_TASK TO COMPLETE_
Check every line of the data for the word "همان", and copy those that have it.

Stored data entries:
BEGIN

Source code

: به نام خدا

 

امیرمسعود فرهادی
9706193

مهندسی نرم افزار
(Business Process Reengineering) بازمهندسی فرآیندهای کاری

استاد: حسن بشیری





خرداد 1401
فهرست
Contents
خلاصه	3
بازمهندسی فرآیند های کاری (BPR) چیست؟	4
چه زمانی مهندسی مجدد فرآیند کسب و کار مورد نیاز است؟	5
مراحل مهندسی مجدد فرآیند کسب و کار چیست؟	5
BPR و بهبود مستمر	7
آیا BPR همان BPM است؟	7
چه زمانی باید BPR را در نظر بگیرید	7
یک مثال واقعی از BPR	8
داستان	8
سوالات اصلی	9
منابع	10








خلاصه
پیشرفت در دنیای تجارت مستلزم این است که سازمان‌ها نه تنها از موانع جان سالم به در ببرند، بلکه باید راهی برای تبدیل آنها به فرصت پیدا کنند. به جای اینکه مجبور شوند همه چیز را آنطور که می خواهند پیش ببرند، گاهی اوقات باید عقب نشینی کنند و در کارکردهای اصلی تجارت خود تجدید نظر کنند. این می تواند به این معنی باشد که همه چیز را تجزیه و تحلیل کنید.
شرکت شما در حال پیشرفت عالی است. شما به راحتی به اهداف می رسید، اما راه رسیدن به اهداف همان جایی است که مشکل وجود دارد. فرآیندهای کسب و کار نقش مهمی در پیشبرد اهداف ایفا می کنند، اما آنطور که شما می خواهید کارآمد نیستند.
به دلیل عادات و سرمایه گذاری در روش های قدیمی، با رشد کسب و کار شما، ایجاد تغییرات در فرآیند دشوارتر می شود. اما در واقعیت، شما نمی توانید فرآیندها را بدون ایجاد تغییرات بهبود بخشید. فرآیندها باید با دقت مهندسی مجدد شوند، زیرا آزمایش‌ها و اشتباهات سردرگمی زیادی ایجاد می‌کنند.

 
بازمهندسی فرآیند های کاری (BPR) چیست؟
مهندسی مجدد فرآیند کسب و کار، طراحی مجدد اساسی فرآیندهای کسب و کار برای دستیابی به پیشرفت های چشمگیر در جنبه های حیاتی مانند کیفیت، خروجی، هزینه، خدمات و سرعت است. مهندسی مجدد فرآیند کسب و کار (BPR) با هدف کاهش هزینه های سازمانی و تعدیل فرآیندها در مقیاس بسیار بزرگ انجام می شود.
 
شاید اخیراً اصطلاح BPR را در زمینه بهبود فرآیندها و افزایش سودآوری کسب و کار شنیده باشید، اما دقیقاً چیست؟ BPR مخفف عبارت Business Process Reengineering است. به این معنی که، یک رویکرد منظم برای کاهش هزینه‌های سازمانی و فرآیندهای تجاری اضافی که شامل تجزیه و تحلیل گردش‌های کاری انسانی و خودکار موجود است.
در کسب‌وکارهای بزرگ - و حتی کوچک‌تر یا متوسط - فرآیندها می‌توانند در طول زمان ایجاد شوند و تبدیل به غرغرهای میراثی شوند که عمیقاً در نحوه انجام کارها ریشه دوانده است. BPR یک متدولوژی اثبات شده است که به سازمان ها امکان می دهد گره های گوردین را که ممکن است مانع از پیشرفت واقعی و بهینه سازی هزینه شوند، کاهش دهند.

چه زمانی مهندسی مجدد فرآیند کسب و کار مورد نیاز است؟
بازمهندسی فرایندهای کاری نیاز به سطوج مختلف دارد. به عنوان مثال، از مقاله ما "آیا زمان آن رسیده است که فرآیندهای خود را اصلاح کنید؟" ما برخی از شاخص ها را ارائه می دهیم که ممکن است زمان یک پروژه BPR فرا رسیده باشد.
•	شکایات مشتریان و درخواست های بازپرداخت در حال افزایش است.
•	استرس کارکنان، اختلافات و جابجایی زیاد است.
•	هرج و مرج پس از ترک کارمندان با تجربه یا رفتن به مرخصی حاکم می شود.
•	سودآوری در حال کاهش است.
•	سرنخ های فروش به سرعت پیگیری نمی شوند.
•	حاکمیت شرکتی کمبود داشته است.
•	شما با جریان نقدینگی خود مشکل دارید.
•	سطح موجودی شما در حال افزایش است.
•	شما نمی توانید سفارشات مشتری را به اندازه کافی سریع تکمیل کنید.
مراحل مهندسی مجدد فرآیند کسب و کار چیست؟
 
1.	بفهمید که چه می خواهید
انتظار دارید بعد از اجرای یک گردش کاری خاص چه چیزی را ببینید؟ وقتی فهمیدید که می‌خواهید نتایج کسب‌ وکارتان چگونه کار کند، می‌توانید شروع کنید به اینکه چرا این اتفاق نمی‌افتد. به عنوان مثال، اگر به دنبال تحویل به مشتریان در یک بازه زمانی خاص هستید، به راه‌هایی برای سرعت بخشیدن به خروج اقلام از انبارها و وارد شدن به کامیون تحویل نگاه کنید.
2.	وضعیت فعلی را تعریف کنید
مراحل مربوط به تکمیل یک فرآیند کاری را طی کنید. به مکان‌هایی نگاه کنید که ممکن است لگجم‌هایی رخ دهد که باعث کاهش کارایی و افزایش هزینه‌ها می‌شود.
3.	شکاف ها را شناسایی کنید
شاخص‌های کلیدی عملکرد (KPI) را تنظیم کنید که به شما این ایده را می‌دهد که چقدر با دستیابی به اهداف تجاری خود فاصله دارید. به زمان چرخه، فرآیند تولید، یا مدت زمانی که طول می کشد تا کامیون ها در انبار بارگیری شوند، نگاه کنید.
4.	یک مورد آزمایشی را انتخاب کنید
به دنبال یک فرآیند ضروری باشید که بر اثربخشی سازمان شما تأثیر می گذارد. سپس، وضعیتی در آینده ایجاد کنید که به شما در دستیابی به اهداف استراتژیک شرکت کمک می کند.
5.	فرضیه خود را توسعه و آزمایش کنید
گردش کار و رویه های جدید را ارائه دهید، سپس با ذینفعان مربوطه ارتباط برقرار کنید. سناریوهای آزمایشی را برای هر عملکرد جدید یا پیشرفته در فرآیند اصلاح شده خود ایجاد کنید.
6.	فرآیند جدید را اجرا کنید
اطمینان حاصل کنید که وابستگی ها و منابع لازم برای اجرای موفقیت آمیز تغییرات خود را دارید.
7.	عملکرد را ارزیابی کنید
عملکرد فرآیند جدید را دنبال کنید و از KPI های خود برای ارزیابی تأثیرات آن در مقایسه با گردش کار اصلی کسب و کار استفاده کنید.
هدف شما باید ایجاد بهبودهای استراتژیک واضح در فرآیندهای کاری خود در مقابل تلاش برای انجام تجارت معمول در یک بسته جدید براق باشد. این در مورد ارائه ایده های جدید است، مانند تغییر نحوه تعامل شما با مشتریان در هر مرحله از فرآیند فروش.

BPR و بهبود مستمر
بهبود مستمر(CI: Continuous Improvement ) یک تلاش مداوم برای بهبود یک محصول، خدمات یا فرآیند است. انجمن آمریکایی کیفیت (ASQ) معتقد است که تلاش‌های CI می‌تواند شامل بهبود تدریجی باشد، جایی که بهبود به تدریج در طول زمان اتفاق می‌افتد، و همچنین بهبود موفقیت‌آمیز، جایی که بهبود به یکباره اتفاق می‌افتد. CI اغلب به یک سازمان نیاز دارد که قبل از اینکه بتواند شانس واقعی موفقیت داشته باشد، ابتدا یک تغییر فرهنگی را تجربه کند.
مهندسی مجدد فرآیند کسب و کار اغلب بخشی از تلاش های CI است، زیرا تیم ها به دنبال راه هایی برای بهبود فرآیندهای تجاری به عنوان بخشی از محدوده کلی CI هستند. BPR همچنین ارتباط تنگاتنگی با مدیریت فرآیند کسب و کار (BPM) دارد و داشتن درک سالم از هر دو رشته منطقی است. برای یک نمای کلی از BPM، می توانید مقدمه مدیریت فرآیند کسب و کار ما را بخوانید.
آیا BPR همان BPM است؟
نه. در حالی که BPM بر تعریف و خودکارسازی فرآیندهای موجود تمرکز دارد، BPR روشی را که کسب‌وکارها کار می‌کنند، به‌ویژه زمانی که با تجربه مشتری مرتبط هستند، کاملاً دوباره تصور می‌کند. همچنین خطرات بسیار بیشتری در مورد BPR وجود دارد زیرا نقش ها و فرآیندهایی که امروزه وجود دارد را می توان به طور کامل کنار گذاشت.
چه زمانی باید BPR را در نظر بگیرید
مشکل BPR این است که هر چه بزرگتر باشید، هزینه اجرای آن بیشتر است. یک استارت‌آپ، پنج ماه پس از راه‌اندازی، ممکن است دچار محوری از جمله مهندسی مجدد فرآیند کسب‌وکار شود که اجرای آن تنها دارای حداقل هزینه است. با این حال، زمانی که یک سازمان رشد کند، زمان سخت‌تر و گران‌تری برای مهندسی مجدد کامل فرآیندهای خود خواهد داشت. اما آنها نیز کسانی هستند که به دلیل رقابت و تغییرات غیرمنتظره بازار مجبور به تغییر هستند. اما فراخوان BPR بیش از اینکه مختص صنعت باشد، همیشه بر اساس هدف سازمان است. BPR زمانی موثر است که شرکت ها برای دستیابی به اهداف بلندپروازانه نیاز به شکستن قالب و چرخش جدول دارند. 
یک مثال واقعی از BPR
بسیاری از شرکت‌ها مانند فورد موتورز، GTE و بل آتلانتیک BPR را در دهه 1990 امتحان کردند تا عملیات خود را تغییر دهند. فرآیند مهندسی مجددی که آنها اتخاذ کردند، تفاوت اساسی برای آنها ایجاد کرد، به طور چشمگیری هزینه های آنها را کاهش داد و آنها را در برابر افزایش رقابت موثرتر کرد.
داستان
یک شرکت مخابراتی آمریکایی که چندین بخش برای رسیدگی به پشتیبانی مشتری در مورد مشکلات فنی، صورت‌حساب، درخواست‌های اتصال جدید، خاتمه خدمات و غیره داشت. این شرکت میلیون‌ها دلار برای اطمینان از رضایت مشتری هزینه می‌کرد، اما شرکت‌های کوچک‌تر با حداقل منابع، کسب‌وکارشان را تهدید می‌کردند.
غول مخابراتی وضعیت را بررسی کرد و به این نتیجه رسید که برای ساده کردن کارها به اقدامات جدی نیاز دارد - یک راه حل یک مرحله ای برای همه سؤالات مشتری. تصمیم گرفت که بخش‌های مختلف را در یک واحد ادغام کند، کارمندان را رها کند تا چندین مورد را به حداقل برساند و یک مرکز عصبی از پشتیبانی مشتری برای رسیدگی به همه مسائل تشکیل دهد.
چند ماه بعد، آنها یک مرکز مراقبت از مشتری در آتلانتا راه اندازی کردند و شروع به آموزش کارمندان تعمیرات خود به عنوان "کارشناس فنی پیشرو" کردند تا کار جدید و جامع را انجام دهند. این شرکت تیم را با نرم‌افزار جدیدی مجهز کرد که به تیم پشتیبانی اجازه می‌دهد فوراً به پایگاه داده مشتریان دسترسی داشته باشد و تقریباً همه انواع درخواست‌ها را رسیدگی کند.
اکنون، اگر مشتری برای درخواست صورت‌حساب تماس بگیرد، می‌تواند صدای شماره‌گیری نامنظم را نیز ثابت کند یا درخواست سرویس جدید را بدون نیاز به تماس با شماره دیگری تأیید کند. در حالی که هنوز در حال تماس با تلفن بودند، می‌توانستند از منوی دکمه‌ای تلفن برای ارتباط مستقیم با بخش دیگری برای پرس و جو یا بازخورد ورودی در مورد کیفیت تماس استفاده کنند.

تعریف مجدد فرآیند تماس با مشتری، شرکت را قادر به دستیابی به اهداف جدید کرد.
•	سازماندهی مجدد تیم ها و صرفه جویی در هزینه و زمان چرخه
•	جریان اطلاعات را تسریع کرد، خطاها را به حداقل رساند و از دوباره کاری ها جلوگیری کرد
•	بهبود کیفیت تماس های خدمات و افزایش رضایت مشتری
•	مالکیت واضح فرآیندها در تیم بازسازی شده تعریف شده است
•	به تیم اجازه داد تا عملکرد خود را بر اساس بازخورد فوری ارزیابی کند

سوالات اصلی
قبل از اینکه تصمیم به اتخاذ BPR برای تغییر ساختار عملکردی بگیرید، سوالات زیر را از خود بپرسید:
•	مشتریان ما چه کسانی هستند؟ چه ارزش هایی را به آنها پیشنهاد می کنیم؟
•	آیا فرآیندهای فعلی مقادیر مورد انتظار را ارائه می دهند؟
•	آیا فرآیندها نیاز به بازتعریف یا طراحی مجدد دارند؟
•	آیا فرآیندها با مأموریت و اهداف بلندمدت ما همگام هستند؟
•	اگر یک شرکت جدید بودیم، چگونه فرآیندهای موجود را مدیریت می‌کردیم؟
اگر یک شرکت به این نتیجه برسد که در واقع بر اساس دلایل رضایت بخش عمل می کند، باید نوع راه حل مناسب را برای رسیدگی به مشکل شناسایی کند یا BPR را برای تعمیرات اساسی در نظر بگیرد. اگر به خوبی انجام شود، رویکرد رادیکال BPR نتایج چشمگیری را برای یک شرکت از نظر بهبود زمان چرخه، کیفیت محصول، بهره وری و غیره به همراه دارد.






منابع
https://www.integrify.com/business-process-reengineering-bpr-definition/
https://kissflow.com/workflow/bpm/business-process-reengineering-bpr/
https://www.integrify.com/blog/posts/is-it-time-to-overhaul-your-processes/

END

_TASK OUTPUT_
آیا BPR همان BPM است؟	7
شرکت شما در حال پیشرفت عالی است. شما به راحتی به اهداف می رسید، اما راه رسیدن به اهداف همان جایی است که مشکل وجود دارد. فرآیندهای کسب و کار نقش مهمی در پیشبرد اهداف ایفا می کنند، اما آنطور که شما می خواهید کارآمد نیستند.
آیا BPR همان BPM است؟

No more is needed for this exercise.